Can we please change it to 40, i know you are passing it from pipeline too, but all our testing is with 40 pods per node, so keeping that default for your configs that make more sense

I have removed this param

alexcastilio · 2025-05-30T09:45:04Z

modules/python/clusterloader2/hyperion/config/modules/measurements.yaml

+# Feature gates
+{{$podStartupLatencyThreshold := DefaultParam .CL2_POD_STARTUP_LATENCY_THRESHOLD "15s"}}
+{{$ENABLE_VIOLATIONS_FOR_API_CALL_PROMETHEUS_SIMPLE := DefaultParam .CL2_ENABLE_VIOLATIONS_FOR_API_CALL_PROMETHEUS_SIMPLE true}}
+{{$PROMETHEUS_SCRAPE_KUBE_PROXY := DefaultParam .PROMETHEUS_SCRAPE_KUBE_PROXY false}}


Is this parameter used in any test case? If not, please delete it and the corresponding if/else block below that relies on it.

alexcastilio · 2025-05-30T09:45:59Z

modules/python/clusterloader2/hyperion/config/modules/measurements.yaml

+{{$ENABLE_VIOLATIONS_FOR_NETWORK_PROGRAMMING_LATENCIES := DefaultParam .CL2_ENABLE_VIOLATIONS_FOR_NETWORK_PROGRAMMING_LATENCIES false}}
+{{$NETWORK_LATENCY_THRESHOLD := DefaultParam .CL2_NETWORK_LATENCY_THRESHOLD "0s"}}
+{{$PROBE_MEASUREMENTS_PING_SLEEP_DURATION := DefaultParam .CL2_PROBE_MEASUREMENTS_PING_SLEEP_DURATION "1s"}}
+{{$ENABLE_IN_CLUSTER_NETWORK_LATENCY := DefaultParam .CL2_ENABLE_IN_CLUSTER_NETWORK_LATENCY true}}


Same for this parameter. If it's not used, delete it.

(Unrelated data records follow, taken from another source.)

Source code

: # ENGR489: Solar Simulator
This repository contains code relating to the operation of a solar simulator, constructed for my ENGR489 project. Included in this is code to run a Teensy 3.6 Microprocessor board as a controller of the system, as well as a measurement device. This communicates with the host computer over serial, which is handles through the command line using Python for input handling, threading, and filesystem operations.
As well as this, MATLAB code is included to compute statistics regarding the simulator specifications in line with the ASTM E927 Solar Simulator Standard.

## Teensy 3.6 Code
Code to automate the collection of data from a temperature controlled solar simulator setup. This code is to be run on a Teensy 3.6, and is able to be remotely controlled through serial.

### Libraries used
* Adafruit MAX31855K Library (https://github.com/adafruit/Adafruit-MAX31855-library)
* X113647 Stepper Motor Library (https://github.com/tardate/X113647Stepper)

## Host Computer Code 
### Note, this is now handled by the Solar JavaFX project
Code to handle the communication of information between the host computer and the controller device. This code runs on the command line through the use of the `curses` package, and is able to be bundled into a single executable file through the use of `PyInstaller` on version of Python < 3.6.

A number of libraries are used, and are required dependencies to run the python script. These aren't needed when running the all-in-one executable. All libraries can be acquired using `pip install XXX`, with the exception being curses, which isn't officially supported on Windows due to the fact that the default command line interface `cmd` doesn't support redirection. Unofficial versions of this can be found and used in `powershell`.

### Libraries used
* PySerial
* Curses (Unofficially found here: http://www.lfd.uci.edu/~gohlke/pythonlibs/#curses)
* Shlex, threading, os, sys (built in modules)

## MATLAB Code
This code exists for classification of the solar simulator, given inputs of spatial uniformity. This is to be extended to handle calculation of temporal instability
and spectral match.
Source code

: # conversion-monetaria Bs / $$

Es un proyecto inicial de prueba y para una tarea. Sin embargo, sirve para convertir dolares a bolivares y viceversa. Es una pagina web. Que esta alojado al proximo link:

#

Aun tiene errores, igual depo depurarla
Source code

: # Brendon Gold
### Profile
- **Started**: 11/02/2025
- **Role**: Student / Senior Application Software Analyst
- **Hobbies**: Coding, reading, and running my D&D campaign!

alexcastilio · 2025-05-30T09:48:05Z

modules/python/clusterloader2/hyperion/config/modules/measurements.yaml

+
+# Probe measurements shared parameter
+{{$PROBE_MEASUREMENTS_CHECK_PROBES_READY_TIMEOUT := DefaultParam .CL2_PROBE_MEASUREMENTS_CHECK_PROBES_READY_TIMEOUT "15m"}}
+{{$ENABLE_TERMINATED_WATCHES_MEASUREMENT := DefaultParam .CL2_ENABLE_TERMINATED_WATCHES_MEASUREMENT true}}


This parameter is true by default and is not set anywhere in the pipeline. Can it be deleted and the corresponding measurement be added to file without if/else block?

pavneeta · 2025-06-09T17:33:45Z

@carlotaarvela is this PR ready for review ? CC: @alexcastilio @agrawaliti @sumanthreddy29

…line

carlotaarvela · 2025-06-10T14:59:32Z

@pavneeta Yes, this PR is ready for review
I have discussed the changes requested by Iti and Alex will do a final review today or tomorrow

alexcastilio · 2025-06-11T08:14:13Z

modules/python/clusterloader2/hyperion/config/deployment_template.yaml

+        - name: ENV_VAR
+          value: a


Is this being used?

alexcastilio · 2025-06-11T08:24:53Z

modules/python/clusterloader2/hyperion/config/modules/cilium-measurements.yaml

+        unit: s
+        queries:
+        - name: Perc99
+          query: histogram_quantile(0.99, sum(rate(cilium_service_implementation_delay_bucket[%v:])) by (le))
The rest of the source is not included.